April 22, 2025
By Sophie Matthews
I’m 27 now, but it feels like I’ve been living the same story for most of my life—the story of being invisible. The one people forget, the one who is always the last to be picked, the one no one thinks to call. I’m the person who slips through the cracks.
When I was a kid, it started with my parents. They divorced when I was young, and neither of them wanted full custody. So, I spent my childhood bouncing between relatives—those who were kind, but clearly didn’t know what to do with me. I could always feel the sighs when I entered the room. It wasn’t like they didn’t try, but I was never the kid they wanted to have around for long.
School didn’t make it better. I was the quiet one, the one who sat alone during lunch and got picked last in gym class. In group projects, I always ended up doing the work, as no one bothered to help or include me in decisions. I remember asking a teacher once if they’d seen my homework, only to hear them mutter, “Oh, I forgot you handed it in.” That sting has stayed with me ever since.
Then came Jake. For a while, he was the exception. He was the first person who actually made me feel seen, like I mattered. He listened to me, laughed with me, and made me feel like maybe I wasn’t so invisible after all. We dated for three years, and I really thought we had something real. For the first time in my life, I thought someone had chosen me.
But, of course, I was wrong.
One day, I found out Jake had been engaged to someone else the entire time. I never saw it coming, but there it was. His words to me when I confronted him? “I didn’t think you’d care this much.” He genuinely didn’t think it mattered. To him, I was just someone to fill a space until someone more important came along.

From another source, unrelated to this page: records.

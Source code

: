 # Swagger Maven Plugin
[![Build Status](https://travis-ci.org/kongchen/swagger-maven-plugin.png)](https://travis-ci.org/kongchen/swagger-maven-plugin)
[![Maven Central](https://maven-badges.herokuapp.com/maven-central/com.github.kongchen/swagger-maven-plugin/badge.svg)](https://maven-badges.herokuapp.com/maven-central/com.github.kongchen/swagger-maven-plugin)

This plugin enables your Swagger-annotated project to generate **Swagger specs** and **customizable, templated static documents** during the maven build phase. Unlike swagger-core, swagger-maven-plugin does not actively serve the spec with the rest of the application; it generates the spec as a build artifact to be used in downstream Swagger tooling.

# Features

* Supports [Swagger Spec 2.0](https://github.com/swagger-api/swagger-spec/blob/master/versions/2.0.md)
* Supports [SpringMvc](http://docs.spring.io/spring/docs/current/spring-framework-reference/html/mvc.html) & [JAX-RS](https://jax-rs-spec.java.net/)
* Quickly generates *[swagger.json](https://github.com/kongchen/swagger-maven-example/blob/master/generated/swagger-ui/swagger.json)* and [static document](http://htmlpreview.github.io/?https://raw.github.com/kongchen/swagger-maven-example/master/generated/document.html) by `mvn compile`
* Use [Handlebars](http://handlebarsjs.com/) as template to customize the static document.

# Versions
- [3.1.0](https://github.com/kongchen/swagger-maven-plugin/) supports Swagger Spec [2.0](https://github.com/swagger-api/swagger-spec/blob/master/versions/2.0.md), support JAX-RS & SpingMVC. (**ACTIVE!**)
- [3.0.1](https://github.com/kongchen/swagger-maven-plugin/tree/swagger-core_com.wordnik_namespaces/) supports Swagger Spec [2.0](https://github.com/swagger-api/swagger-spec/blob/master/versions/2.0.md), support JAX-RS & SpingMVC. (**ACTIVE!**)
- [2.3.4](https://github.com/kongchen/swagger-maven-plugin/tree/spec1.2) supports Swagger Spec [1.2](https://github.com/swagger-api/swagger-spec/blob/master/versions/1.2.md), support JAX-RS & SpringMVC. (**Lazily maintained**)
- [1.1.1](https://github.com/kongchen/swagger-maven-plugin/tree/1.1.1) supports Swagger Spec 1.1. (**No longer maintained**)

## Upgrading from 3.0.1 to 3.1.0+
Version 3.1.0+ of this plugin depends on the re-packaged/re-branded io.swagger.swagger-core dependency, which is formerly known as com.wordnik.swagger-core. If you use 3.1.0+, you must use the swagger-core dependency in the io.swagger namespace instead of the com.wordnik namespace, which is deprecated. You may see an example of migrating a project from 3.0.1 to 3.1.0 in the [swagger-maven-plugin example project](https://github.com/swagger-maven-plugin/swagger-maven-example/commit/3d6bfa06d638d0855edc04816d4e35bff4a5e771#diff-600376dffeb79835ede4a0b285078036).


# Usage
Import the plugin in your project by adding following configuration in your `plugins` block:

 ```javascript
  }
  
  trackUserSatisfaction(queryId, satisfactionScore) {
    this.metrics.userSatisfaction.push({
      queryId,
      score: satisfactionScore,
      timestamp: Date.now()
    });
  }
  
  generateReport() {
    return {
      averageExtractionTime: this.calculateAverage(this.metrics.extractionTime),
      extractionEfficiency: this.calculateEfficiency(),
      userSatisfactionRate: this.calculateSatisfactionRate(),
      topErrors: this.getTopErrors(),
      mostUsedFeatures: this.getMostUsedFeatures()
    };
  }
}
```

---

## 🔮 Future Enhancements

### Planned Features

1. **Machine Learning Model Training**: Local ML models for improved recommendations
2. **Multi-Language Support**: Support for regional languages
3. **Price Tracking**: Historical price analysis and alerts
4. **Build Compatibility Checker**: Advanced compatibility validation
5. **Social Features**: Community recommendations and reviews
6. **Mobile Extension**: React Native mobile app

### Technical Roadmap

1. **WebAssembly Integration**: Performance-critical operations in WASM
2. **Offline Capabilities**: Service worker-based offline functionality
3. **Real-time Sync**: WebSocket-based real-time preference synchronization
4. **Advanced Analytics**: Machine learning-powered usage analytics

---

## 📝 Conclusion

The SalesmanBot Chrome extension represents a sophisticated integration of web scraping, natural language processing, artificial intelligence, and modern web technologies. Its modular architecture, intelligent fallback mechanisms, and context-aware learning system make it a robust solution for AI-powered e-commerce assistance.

The truth is, it shattered me. It wasn’t just the betrayal; it was the realization that I had been so easy to overlook. The girl who was never truly seen, even when I thought I was.
Now, at 27, I’m still struggling to find a place in this world where I don’t feel like I’m the afterthought. The one people forget. The one no one chooses. I keep trying, I keep putting myself out there, but it’s hard to shake the feeling that maybe I’m just not meant to be picked. Maybe this is my fate—to always be the one waiting in the wings, invisible to everyone around me.
I don’t know how to stop being this person, the one who never quite fits in, the one who is always left behind. But somehow, I still keep trying.